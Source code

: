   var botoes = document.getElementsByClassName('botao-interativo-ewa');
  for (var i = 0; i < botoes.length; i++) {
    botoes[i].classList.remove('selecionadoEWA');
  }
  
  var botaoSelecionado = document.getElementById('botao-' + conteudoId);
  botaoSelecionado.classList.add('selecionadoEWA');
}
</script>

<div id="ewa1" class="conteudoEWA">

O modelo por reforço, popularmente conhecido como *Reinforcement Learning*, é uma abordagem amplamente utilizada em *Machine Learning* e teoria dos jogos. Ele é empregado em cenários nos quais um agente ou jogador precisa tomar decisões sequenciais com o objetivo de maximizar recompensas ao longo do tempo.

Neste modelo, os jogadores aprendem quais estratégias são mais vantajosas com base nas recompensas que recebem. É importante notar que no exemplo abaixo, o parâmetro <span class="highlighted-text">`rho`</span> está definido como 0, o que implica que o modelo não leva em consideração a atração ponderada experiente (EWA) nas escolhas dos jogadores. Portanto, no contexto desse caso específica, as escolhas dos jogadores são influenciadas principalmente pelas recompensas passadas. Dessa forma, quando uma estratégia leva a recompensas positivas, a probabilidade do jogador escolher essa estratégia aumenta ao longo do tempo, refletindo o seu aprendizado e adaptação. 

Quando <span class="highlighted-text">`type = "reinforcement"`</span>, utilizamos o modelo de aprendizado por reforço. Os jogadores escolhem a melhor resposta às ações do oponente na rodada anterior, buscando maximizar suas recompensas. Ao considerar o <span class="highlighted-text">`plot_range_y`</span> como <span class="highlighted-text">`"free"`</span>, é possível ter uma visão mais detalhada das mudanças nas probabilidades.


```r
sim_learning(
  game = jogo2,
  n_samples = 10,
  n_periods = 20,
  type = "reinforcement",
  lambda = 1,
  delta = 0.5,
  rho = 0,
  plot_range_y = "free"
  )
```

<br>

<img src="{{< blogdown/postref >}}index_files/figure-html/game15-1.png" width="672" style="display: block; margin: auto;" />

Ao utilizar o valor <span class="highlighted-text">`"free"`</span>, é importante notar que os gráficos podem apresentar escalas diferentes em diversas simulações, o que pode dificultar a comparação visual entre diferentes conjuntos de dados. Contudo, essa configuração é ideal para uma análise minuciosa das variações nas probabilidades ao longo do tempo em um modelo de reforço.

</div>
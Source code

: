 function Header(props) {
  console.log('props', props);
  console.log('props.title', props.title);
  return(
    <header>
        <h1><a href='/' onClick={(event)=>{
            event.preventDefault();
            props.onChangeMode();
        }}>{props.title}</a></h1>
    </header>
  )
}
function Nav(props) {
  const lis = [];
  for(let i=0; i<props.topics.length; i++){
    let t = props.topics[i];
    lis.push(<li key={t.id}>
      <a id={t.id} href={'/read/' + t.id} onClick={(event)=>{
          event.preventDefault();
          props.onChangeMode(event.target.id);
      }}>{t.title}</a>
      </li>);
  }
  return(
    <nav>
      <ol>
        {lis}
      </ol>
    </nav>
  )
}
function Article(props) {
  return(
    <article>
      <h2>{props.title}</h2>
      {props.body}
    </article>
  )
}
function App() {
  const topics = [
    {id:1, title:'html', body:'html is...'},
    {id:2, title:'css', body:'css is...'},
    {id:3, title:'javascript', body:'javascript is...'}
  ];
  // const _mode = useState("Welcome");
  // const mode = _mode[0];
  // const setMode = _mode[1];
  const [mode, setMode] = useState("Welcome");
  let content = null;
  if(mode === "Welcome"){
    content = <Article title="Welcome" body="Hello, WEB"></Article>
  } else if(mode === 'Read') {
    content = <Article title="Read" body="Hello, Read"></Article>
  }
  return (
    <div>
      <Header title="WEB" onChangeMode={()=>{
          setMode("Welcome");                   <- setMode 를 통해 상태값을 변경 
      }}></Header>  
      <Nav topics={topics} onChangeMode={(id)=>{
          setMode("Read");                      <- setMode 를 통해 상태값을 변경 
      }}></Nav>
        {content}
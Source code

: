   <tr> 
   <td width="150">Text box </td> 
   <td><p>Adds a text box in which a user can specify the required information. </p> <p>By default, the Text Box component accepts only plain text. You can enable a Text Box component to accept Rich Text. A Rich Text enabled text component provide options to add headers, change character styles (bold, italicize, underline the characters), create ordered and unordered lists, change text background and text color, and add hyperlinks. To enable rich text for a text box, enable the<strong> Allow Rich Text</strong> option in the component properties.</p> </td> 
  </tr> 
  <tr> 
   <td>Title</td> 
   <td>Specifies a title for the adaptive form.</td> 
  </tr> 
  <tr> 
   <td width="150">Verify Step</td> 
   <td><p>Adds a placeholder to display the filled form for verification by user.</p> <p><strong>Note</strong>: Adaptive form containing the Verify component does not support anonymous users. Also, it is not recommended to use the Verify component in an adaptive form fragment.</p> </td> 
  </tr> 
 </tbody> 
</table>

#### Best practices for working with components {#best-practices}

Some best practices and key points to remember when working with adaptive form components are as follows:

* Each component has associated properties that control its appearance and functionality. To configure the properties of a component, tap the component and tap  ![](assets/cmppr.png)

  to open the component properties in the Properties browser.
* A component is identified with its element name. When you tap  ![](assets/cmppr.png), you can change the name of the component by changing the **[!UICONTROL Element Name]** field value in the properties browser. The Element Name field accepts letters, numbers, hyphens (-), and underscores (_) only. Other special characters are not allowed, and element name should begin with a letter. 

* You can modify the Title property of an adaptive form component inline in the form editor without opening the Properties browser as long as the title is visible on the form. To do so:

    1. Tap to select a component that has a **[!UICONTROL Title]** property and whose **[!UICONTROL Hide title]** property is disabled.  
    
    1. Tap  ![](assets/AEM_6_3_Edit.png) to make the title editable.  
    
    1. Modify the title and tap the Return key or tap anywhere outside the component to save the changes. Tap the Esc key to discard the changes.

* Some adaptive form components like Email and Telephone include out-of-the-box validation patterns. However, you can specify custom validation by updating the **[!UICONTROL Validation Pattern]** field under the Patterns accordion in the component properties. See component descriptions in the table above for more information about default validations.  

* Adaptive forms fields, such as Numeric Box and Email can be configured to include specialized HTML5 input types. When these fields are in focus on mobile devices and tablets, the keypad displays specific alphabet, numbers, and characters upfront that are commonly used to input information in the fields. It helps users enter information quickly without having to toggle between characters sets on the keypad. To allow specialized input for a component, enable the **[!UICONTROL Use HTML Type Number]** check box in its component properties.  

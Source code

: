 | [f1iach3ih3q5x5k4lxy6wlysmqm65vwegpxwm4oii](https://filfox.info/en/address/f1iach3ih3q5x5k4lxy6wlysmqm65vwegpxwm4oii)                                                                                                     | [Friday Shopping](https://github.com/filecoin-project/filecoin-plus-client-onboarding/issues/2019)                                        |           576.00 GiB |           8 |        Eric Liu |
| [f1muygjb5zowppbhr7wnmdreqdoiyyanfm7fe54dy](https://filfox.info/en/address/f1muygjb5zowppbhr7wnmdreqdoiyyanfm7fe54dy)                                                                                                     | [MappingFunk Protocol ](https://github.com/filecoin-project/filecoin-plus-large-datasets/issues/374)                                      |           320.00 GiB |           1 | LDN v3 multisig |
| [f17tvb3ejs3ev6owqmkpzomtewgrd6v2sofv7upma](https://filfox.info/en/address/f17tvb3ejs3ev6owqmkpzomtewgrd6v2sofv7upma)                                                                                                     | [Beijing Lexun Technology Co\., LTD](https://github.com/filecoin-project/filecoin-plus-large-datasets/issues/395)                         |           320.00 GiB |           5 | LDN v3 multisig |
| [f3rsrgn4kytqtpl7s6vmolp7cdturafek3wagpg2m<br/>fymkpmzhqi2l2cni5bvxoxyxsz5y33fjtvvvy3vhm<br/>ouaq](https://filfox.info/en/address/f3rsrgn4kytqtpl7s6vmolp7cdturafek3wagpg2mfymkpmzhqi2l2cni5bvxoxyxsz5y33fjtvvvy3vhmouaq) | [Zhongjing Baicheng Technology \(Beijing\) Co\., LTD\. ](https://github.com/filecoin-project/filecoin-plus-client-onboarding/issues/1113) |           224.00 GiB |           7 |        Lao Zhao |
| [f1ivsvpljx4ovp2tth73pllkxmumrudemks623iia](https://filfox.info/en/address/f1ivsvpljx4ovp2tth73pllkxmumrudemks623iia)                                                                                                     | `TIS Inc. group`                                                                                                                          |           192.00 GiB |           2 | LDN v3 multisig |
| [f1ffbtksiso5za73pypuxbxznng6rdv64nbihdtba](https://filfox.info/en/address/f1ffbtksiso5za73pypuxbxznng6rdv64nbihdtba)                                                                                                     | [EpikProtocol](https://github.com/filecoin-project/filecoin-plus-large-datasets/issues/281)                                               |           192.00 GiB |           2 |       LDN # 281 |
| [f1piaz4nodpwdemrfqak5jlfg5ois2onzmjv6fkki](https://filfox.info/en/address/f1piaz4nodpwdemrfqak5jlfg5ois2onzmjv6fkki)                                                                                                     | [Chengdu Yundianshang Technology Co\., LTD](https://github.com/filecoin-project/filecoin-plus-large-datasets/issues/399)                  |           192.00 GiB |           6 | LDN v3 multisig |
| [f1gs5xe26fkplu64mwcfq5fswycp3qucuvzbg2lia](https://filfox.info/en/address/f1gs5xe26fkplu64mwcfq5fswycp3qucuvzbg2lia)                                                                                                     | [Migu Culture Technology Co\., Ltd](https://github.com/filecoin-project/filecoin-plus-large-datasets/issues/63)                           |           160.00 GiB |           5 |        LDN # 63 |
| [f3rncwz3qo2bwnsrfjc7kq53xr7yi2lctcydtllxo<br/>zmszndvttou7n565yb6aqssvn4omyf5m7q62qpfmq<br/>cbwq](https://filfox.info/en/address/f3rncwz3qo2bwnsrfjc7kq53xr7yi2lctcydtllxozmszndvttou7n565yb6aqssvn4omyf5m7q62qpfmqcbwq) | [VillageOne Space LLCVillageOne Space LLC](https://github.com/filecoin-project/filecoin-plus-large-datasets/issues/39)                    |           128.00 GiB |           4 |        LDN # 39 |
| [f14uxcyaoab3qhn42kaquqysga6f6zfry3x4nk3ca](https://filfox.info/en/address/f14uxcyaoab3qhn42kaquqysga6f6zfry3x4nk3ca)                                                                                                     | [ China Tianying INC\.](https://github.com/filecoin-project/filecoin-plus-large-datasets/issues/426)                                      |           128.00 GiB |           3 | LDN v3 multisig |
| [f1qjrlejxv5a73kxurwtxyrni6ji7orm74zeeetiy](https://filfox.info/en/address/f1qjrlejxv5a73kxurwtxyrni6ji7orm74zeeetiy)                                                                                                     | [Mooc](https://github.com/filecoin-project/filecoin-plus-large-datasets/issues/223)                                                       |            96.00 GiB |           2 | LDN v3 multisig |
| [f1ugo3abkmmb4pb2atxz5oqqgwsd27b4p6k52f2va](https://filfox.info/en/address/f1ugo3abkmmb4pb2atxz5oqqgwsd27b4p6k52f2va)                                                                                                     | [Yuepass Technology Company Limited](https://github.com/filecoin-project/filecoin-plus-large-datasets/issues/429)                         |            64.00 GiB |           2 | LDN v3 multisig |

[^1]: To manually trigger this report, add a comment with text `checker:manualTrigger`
++++++++
◆ PROBLEM STATEMENT ◆
Locate the word "best" in the records and collect each line it appears in.

◆ TASK OUTPUT ◆
#### Best practices for working with components {#best-practices}
Some best practices and key points to remember when working with adaptive form components are as follows:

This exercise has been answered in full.